» **MATERIAL FOR THIS TASK**
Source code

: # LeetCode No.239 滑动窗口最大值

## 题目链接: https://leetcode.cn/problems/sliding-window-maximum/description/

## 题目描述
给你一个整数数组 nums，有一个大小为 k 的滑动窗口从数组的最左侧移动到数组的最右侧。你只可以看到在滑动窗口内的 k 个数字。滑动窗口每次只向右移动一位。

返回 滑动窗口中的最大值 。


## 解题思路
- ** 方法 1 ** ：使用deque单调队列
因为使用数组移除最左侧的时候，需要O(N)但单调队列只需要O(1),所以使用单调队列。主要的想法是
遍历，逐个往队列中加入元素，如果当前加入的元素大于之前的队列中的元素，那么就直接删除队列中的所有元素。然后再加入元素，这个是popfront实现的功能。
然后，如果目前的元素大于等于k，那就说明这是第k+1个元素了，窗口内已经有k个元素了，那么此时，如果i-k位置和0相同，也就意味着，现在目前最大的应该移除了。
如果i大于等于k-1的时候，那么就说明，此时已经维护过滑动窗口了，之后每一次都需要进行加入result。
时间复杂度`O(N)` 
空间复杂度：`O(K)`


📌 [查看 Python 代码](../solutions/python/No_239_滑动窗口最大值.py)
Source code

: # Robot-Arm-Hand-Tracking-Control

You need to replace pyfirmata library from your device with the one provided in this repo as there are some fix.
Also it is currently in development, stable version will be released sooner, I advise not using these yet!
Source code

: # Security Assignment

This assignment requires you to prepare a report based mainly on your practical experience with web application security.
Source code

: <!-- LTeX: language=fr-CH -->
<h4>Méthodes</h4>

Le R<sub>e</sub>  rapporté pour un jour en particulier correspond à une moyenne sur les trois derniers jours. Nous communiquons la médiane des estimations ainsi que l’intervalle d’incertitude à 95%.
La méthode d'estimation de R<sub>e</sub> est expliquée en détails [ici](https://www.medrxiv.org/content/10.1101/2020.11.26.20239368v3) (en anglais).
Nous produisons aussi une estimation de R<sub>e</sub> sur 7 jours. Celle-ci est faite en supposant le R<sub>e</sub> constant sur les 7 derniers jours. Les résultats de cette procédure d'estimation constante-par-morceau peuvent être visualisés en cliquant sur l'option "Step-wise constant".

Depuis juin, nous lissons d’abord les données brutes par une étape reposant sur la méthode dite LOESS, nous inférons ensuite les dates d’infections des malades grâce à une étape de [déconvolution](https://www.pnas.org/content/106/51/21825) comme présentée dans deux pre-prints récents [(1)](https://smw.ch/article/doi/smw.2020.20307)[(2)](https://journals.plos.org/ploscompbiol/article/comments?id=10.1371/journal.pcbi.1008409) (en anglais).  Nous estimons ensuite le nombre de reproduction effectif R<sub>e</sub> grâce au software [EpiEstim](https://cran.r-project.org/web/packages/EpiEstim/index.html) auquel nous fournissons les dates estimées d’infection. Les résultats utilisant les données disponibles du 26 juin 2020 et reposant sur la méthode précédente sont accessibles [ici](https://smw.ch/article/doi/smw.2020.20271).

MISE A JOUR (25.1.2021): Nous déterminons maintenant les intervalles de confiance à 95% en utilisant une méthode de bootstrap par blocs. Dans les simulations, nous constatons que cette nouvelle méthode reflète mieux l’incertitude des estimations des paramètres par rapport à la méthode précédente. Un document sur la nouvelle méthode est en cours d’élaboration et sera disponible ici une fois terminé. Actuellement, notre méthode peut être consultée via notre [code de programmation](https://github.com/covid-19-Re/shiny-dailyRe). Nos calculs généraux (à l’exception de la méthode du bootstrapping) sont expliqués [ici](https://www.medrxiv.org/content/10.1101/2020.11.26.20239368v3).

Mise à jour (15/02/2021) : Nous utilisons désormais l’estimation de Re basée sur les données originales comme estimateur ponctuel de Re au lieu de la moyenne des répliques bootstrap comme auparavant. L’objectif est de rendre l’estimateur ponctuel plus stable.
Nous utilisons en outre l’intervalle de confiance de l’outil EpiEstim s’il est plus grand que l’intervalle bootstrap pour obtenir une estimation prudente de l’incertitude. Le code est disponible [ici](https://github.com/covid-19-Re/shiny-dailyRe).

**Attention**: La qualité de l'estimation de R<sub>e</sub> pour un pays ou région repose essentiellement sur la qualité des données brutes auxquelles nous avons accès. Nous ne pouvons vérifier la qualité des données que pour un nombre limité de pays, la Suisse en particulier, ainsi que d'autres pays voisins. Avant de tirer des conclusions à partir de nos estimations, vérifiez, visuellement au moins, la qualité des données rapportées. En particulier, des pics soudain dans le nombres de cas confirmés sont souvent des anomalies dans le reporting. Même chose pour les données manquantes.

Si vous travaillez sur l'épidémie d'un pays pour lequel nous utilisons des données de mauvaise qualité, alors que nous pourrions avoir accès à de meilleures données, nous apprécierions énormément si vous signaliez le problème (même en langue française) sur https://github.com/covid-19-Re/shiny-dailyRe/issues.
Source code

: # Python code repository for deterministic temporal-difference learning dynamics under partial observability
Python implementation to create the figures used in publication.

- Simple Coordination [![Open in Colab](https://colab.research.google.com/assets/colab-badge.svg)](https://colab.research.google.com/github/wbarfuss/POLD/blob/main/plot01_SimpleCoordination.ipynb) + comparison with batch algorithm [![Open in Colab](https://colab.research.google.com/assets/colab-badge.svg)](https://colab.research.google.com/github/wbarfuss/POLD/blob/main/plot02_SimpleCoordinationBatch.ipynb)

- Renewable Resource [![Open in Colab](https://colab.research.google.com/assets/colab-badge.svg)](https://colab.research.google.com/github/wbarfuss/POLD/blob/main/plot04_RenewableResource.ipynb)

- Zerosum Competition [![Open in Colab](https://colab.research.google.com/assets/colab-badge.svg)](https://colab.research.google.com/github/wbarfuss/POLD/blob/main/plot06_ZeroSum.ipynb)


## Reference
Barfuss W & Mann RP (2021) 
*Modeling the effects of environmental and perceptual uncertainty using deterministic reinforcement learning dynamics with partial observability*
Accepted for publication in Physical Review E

» **PROBLEM TO SOLVE**
Return only the lines between the one holding "Python implementation to" and the one holding "- Simple Coordination", inclusive, exactly as they appear above.

» **RESULT FOR THIS EXERCISE**
Python implementation to create the figures used in publication.

- Simple Coordination [![Open in Colab](https://colab.research.google.com/assets/colab-badge.svg)](https://colab.research.google.com/github/wbarfuss/POLD/blob/main/plot01_SimpleCoordination.ipynb) + comparison with batch algorithm [![Open in Colab](https://colab.research.google.com/assets/colab-badge.svg)](https://colab.research.google.com/github/wbarfuss/POLD/blob/main/plot02_SimpleCoordinationBatch.ipynb)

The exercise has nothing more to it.